*RECORDS*.
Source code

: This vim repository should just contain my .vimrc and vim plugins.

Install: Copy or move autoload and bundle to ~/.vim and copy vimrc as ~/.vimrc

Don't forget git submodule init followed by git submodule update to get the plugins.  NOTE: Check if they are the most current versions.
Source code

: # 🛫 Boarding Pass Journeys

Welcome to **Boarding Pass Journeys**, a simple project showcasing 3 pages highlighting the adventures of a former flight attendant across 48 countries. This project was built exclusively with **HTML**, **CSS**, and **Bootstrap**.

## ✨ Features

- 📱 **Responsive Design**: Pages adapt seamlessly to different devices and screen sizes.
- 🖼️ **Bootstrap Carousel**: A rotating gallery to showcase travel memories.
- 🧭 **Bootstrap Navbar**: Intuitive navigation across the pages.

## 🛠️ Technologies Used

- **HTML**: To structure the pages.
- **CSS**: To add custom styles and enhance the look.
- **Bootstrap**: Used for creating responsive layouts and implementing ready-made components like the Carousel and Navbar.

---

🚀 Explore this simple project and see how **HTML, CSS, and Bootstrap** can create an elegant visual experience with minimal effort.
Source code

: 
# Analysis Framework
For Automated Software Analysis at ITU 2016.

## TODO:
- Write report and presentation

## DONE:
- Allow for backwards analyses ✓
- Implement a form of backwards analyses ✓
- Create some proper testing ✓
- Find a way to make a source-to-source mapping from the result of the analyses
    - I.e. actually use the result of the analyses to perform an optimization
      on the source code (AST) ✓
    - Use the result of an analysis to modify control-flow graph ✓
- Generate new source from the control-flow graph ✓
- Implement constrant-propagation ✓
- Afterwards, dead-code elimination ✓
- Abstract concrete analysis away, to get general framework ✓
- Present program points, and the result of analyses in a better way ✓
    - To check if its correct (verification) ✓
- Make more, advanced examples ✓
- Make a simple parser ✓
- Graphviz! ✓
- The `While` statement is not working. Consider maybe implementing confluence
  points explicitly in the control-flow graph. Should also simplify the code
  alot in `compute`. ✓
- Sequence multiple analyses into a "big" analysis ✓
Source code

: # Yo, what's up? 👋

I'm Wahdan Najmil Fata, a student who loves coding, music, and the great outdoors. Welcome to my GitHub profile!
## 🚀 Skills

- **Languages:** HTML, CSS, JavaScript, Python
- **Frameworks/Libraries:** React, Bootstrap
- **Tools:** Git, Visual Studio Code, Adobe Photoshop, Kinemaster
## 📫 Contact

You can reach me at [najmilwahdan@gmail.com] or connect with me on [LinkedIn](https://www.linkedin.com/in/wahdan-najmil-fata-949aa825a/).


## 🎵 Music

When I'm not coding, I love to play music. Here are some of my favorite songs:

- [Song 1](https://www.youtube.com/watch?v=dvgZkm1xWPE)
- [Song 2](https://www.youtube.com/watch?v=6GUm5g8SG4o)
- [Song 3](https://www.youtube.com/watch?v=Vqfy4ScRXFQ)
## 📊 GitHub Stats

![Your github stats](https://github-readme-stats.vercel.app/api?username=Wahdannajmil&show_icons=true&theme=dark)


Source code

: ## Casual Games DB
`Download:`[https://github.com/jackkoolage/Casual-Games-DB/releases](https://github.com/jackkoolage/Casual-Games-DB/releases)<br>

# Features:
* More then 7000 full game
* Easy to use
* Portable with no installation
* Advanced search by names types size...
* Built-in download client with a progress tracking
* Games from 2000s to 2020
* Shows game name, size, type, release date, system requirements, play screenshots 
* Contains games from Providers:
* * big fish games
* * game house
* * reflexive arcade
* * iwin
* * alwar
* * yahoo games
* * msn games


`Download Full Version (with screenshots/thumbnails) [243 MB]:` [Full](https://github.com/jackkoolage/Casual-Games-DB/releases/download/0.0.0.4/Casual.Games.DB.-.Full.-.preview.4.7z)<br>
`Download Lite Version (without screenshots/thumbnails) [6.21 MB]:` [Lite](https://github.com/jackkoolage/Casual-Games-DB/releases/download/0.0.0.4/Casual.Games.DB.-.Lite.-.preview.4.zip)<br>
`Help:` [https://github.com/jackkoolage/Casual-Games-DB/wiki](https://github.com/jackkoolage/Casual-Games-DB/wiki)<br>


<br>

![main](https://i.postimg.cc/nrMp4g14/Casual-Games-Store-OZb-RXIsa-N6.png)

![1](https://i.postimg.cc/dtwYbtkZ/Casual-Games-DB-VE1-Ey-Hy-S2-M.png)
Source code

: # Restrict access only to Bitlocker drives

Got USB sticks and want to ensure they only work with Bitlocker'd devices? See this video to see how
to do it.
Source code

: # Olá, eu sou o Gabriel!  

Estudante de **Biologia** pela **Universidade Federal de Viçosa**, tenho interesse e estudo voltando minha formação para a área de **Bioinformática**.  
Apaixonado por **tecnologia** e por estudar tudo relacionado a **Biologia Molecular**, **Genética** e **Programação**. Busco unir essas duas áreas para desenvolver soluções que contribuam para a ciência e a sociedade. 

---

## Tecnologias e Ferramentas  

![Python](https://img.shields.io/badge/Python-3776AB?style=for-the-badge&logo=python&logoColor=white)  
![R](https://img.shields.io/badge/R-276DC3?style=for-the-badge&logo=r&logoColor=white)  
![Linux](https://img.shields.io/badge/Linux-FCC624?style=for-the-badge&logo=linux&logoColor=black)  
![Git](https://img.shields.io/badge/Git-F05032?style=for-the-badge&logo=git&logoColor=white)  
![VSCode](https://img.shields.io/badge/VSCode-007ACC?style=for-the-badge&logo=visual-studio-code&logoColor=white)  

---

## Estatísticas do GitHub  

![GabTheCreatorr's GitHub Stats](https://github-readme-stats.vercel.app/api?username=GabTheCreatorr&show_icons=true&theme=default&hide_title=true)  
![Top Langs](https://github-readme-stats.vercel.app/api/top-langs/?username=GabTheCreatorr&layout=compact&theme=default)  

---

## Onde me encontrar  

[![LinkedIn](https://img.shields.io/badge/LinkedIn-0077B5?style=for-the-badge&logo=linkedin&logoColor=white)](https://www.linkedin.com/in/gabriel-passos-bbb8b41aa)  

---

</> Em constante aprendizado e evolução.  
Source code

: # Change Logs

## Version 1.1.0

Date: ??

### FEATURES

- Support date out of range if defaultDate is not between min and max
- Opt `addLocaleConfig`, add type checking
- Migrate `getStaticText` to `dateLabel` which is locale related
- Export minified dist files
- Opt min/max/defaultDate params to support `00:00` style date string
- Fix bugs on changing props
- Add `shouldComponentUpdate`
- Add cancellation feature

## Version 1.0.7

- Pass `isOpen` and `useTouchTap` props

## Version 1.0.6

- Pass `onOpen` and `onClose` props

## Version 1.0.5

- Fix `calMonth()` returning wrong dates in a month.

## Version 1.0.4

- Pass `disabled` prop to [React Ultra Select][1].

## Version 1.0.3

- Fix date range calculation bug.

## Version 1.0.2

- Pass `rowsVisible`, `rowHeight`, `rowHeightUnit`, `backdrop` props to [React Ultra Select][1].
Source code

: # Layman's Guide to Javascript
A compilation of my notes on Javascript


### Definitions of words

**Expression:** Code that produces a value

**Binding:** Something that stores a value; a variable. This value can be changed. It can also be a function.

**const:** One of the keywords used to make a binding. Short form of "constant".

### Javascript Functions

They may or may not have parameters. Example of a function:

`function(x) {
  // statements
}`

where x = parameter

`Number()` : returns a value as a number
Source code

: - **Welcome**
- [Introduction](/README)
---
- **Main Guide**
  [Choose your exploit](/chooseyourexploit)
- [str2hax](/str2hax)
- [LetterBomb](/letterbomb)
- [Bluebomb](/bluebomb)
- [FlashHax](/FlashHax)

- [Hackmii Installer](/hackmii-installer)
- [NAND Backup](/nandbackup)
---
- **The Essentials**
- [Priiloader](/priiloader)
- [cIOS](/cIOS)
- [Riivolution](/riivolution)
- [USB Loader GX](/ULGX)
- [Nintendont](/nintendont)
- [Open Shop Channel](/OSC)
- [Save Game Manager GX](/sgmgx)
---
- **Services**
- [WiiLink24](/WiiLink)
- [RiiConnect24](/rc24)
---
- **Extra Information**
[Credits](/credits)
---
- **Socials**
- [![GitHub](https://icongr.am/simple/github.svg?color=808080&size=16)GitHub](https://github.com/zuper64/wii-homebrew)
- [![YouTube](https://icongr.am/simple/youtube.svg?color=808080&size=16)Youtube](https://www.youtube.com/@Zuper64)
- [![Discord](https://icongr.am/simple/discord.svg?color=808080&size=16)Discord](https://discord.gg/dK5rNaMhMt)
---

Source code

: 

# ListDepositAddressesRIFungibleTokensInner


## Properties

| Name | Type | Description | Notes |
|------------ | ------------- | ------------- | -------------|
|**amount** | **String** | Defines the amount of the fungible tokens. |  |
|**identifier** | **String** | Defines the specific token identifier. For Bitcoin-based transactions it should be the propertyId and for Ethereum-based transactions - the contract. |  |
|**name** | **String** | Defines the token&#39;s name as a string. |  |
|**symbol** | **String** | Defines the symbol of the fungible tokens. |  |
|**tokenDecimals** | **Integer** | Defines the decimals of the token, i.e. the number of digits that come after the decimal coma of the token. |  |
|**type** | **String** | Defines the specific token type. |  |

*YOUR ASSIGNMENT*.
Extract every line from the records above that contains the word "youtube".

*EXERCISE OUTPUT*.
- [Song 1](https://www.youtube.com/watch?v=dvgZkm1xWPE)
- [Song 2](https://www.youtube.com/watch?v=6GUm5g8SG4o)
- [Song 3](https://www.youtube.com/watch?v=Vqfy4ScRXFQ)
- [![YouTube](https://icongr.am/simple/youtube.svg?color=808080&size=16)Youtube](https://www.youtube.com/@Zuper64)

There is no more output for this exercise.